**Required action:**
Throughout the listing that follows, find each line with the word "what" and copy it.

**Records shown:**
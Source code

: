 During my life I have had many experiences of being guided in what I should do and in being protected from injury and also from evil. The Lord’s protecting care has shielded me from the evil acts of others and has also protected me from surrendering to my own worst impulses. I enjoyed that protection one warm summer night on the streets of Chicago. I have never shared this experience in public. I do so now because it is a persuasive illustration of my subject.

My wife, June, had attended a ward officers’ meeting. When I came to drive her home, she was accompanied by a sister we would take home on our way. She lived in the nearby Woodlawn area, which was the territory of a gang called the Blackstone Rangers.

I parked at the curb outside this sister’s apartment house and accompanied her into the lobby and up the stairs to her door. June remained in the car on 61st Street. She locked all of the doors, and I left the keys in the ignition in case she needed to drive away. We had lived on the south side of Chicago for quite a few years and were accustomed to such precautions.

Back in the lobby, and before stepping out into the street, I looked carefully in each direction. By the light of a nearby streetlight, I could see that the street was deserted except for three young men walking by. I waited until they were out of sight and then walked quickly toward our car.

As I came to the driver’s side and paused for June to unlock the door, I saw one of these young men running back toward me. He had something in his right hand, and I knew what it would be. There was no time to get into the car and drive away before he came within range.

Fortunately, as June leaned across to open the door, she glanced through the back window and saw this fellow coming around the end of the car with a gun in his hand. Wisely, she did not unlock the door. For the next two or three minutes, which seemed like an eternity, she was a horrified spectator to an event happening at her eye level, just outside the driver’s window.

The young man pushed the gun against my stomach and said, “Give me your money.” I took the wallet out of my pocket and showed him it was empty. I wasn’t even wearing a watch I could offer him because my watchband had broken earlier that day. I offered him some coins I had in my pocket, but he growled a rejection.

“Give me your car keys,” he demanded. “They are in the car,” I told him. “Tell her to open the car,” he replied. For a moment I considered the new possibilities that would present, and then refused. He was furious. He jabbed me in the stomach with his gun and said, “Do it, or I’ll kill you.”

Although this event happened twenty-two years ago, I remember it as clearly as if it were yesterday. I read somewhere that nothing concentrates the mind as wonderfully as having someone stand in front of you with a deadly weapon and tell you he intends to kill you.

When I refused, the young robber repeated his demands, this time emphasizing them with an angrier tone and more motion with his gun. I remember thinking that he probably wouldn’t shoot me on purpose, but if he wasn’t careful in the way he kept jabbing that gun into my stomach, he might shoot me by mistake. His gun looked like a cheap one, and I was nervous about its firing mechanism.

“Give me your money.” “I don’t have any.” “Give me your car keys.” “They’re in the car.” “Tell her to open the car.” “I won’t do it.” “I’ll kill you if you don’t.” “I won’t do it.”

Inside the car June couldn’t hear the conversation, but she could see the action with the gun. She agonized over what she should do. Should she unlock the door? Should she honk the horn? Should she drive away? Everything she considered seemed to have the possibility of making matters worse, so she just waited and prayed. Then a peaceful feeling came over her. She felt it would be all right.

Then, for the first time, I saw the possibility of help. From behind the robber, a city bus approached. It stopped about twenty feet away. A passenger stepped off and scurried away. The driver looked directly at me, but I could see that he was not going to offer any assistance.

**Output of the exercise:**
: During my life I have had many experiences of being guided in what I should do and in being protected from injury and also from evil. The Lord’s protecting care has shielded me from the evil acts of others and has also protected me from surrendering to my own worst impulses. I enjoyed that protection one warm summer night on the streets of Chicago. I have never shared this experience in public. I do so now because it is a persuasive illustration of my subject.
As I came to the driver’s side and paused for June to unlock the door, I saw one of these young men running back toward me. He had something in his right hand, and I knew what it would be. There was no time to get into the car and drive away before he came within range.
Inside the car June couldn’t hear the conversation, but she could see the action with the gun. She agonized over what she should do. Should she unlock the door? Should she honk the horn? Should she drive away? Everything she considered seemed to have the possibility of making matters worse, so she just waited and prayed. Then a peaceful feeling came over her. She felt it would be all right.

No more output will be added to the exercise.